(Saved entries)
- Opening Delimiter -

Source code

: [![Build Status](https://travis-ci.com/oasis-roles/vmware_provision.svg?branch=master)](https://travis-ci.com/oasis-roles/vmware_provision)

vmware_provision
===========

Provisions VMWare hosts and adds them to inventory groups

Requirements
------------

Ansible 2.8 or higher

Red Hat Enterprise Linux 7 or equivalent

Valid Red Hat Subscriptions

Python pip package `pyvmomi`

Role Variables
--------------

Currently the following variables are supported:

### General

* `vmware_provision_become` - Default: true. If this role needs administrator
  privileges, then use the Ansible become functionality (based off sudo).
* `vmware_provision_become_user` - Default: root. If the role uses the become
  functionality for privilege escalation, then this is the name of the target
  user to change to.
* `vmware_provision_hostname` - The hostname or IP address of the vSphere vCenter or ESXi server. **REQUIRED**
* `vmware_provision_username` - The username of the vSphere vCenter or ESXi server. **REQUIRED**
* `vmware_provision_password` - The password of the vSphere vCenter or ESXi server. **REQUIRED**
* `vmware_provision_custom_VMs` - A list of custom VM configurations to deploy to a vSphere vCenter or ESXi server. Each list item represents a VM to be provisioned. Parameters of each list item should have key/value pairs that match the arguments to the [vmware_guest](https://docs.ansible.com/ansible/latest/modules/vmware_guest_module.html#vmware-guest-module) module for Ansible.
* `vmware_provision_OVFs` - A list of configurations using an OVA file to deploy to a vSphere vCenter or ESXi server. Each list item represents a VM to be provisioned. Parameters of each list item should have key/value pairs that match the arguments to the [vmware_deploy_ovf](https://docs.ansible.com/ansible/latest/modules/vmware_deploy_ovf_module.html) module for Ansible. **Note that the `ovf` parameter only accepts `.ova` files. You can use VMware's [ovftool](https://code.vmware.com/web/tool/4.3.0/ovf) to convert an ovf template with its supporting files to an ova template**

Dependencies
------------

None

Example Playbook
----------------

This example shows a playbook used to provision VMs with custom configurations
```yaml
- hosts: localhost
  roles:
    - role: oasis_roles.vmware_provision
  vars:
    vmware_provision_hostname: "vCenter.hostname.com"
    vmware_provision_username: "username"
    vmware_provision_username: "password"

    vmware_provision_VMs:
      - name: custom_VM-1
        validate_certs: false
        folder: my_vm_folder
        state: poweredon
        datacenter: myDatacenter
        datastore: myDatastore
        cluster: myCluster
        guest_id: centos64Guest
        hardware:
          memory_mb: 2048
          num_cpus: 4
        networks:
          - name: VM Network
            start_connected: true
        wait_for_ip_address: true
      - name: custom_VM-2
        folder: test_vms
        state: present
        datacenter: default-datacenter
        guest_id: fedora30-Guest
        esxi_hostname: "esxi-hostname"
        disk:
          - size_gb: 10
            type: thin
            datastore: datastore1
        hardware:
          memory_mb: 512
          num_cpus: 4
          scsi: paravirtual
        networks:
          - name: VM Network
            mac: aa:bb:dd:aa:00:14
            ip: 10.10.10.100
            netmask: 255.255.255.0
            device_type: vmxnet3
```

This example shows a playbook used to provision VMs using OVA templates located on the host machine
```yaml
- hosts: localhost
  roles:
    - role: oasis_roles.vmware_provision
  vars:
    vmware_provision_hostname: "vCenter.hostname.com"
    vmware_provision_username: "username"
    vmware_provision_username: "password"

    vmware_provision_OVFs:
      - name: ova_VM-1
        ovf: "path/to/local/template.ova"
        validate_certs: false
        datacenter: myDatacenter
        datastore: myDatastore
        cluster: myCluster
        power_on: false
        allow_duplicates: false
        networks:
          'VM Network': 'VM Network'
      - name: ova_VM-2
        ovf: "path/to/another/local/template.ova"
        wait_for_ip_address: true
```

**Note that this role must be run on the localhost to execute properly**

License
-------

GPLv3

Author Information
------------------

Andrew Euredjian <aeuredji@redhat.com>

- Closing Delimiter -

Task details
Could you copy every line from the records that has "false" in it?

Result of the exercise
        validate_certs: false
        validate_certs: false
        power_on: false
        allow_duplicates: false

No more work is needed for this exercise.